(Saved data entries)
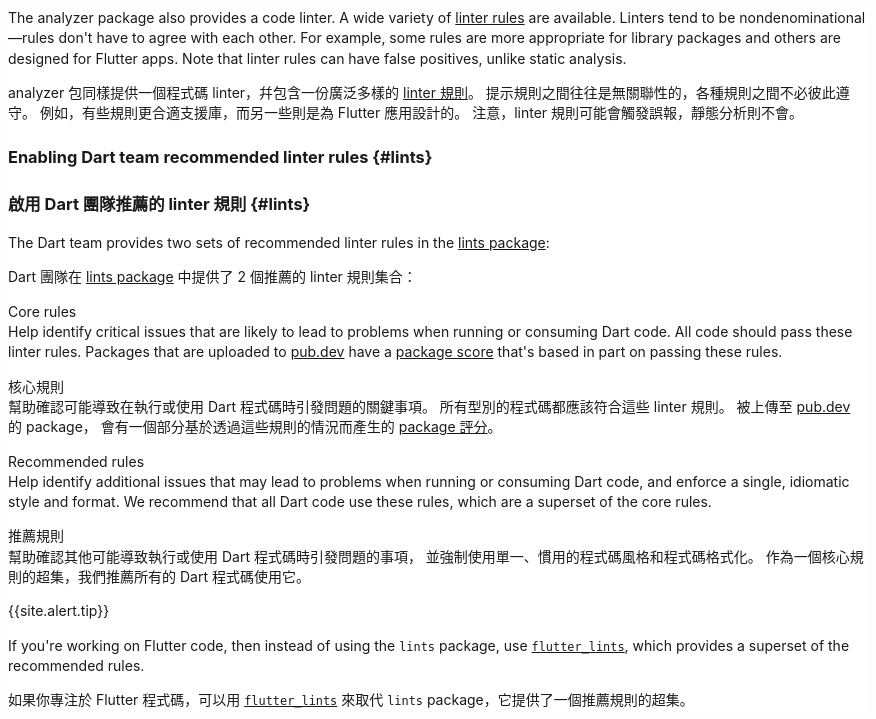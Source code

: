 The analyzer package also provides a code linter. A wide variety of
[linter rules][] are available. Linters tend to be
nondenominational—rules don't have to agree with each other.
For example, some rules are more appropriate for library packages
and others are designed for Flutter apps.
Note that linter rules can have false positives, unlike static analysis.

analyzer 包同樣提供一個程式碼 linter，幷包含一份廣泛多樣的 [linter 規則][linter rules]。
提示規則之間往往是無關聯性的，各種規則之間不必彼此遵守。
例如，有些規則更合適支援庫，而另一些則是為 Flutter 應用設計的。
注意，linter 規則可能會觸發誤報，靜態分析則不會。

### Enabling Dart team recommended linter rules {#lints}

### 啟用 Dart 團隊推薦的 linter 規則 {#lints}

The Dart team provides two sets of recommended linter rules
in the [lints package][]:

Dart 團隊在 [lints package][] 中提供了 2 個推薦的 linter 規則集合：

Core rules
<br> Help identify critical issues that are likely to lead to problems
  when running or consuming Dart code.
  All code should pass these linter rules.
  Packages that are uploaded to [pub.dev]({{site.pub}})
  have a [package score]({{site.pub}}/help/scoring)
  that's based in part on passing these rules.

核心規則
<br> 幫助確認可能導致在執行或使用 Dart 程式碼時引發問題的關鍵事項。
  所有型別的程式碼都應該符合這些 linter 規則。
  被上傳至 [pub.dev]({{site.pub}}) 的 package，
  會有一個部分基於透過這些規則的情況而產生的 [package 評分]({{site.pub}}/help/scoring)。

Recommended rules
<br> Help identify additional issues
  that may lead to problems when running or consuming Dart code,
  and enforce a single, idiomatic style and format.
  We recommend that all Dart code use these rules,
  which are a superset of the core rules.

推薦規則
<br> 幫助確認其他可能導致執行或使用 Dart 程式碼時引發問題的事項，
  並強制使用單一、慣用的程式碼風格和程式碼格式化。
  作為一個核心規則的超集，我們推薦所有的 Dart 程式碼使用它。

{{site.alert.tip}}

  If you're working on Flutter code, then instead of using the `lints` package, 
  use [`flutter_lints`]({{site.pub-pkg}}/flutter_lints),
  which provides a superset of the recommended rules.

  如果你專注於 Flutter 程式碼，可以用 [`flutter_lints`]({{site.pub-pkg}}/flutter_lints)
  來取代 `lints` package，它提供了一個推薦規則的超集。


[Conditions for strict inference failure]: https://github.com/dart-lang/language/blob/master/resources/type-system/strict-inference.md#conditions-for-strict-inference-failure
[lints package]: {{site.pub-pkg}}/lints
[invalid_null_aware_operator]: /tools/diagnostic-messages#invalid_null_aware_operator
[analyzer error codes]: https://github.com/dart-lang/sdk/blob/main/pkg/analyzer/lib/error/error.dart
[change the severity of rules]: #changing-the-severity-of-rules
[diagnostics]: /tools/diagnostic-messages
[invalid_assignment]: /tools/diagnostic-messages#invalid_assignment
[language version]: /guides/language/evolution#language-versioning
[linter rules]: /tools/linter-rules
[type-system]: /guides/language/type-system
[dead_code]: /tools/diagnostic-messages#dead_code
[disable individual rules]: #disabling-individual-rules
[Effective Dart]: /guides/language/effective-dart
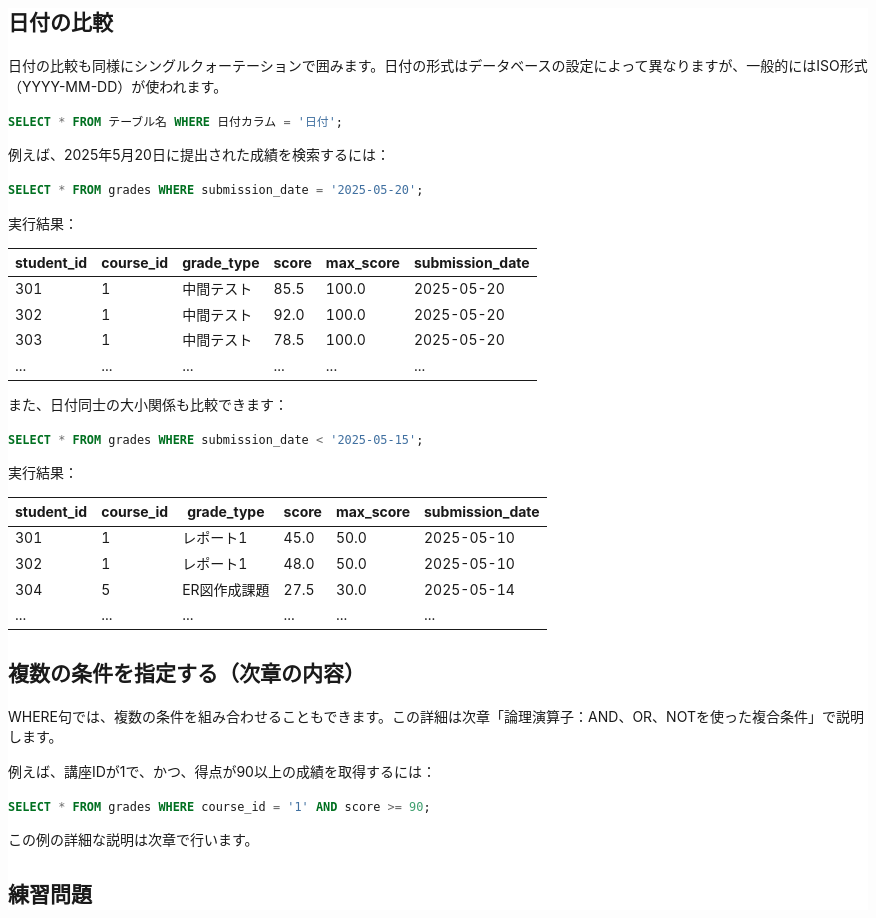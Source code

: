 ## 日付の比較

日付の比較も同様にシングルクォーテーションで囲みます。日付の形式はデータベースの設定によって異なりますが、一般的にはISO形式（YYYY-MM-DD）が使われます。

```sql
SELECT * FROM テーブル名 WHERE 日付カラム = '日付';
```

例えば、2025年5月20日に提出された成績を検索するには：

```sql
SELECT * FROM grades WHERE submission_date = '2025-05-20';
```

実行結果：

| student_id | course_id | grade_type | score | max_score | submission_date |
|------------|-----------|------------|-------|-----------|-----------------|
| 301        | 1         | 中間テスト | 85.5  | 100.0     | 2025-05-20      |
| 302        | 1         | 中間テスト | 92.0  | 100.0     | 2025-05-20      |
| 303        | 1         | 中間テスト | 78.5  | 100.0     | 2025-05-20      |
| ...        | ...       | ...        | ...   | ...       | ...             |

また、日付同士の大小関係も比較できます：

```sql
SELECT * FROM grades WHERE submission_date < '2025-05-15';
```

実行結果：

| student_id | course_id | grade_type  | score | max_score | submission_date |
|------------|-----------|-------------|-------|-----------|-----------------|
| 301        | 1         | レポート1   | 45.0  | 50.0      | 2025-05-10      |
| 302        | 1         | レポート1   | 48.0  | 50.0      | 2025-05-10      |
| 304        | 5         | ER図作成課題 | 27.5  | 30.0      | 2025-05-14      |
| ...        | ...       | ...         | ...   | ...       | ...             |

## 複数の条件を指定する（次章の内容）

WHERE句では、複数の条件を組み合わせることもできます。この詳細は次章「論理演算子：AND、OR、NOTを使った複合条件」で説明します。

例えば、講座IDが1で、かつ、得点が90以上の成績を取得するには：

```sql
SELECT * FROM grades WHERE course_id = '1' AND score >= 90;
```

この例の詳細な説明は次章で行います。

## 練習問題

--

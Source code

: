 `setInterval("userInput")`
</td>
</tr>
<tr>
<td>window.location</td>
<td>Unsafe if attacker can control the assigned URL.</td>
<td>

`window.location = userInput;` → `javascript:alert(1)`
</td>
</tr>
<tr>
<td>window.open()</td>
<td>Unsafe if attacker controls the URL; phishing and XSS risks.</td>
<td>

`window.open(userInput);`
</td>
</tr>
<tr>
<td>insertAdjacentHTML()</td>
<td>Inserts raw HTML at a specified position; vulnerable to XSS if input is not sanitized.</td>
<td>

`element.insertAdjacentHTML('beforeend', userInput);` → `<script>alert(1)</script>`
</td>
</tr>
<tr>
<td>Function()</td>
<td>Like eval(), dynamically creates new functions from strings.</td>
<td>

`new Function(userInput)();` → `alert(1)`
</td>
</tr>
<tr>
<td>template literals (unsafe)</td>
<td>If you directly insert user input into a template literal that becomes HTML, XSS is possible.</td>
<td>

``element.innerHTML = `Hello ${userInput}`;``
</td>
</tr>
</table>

==

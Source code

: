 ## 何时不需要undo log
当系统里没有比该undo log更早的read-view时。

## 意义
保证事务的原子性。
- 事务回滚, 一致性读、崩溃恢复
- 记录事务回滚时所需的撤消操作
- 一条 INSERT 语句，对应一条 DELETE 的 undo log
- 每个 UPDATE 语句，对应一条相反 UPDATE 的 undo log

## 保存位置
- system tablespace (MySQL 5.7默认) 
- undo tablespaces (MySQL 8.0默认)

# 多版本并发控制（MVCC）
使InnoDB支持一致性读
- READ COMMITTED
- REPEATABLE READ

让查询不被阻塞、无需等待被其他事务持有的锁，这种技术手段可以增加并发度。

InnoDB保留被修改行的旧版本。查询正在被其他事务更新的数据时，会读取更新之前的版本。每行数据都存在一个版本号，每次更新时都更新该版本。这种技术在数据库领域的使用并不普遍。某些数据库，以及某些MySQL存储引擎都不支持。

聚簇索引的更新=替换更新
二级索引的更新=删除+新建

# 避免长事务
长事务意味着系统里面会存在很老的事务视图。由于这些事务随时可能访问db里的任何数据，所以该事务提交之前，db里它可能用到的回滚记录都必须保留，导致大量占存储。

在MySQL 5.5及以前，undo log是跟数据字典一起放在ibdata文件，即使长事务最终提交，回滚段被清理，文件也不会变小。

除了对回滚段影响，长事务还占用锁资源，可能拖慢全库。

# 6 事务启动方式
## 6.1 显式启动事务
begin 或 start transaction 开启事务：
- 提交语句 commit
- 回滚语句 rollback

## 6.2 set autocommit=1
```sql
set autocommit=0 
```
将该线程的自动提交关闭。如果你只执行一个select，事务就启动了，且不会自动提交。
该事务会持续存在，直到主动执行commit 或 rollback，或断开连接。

PROBLEM:
If a line in the entries holds the string "issues", copy it.

RESPONSE TO THE EXERCISE:
<br> Help identify critical issues that are likely to lead to problems
<br> Help identify additional issues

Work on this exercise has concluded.